Jakarta – Penemuan masif kayu gelondongan pascabanjir bandang yang menerjang Aceh, Sumatera Utara, dan Sumatera Barat memicu desakan publik serta organisasi lingkungan. Mereka mendesak aparat penegak hukum untuk mengusut tuntas dugaan pembalakan liar sebagai biang keladi musibah. Badan Reserse Kriminal (Bareskrim) Polri kini mulai menyelidiki asal-usul kayu tersebut.
Direktur Tindak Pidana Tertentu Bareskrim, Brigadir Jenderal Mohammad Irhamni, mengonfirmasi penyelidikan telah dimulai. Tim khusus dibentuk untuk menelusuri ada atau tidaknya unsur pidana di balik temuan kayu-kayu tersebut.
Irhamni menambahkan, kepolisian masih memverifikasi apakah ada perusahaan yang melakukan penebangan pohon tanpa izin resmi. “Sumbernya resmi atau tidak resmi, ada izin atau tidak,” tegas Irhamni saat memberikan keterangan di Istora Senayan, Rabu (3/12/2025).
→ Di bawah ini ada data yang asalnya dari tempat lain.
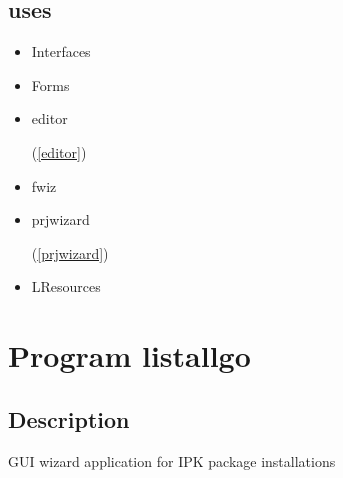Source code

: \documentclass{report}
\begin{document}
\section{uses}
\begin{itemize}
\item \begin{ttfamily}Interfaces\end{ttfamily}\item \begin{ttfamily}Forms\end{ttfamily}\item \begin{ttfamily}editor\end{ttfamily}(\ref{editor})\item \begin{ttfamily}fwiz\end{ttfamily}\item \begin{ttfamily}prjwizard\end{ttfamily}(\ref{prjwizard})\item \begin{ttfamily}LResources\end{ttfamily}\end{itemize}
\chapter{Program listallgo}
\label{listallgo}
\section{Description}
GUI wizard application for IPK package installations
\end{document}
Sejalan dengan penyelidikan ini, organisasi seperti Indonesian Center for Environmental Law (ICEL) terus mendorong aparat mengusut dugaan pembalakan liar hutan di Sumatera. Kecurigaan ini menguat setelah rekaman video memperlihatkan kayu-kayu besar tersapu derasnya arus banjir, mengindikasikan adanya kegiatan ilegal di hulu sungai.
Peneliti ICEL, Marsya Mutmainah, menegaskan bahwa gelondongan kayu yang ditemukan merupakan bukti permulaan kuat. “Ini bisa menjadi pintu masuk untuk menyelidiki apakah terjadi pembalakan liar,” ujar Marsya pada Selasa (2/12/2025).
Marsya menjelaskan, aparat penegak hukum dapat memanfaatkan teknologi pengecekan DNA. Melalui metode ini, perbandingan antara kayu gelondongan dan tunggul pohon di lokasi terdampak banjir bandang bisa dilakukan. Langkah tersebut krusial untuk memastikan asal-muasal kayu secara ilmiah.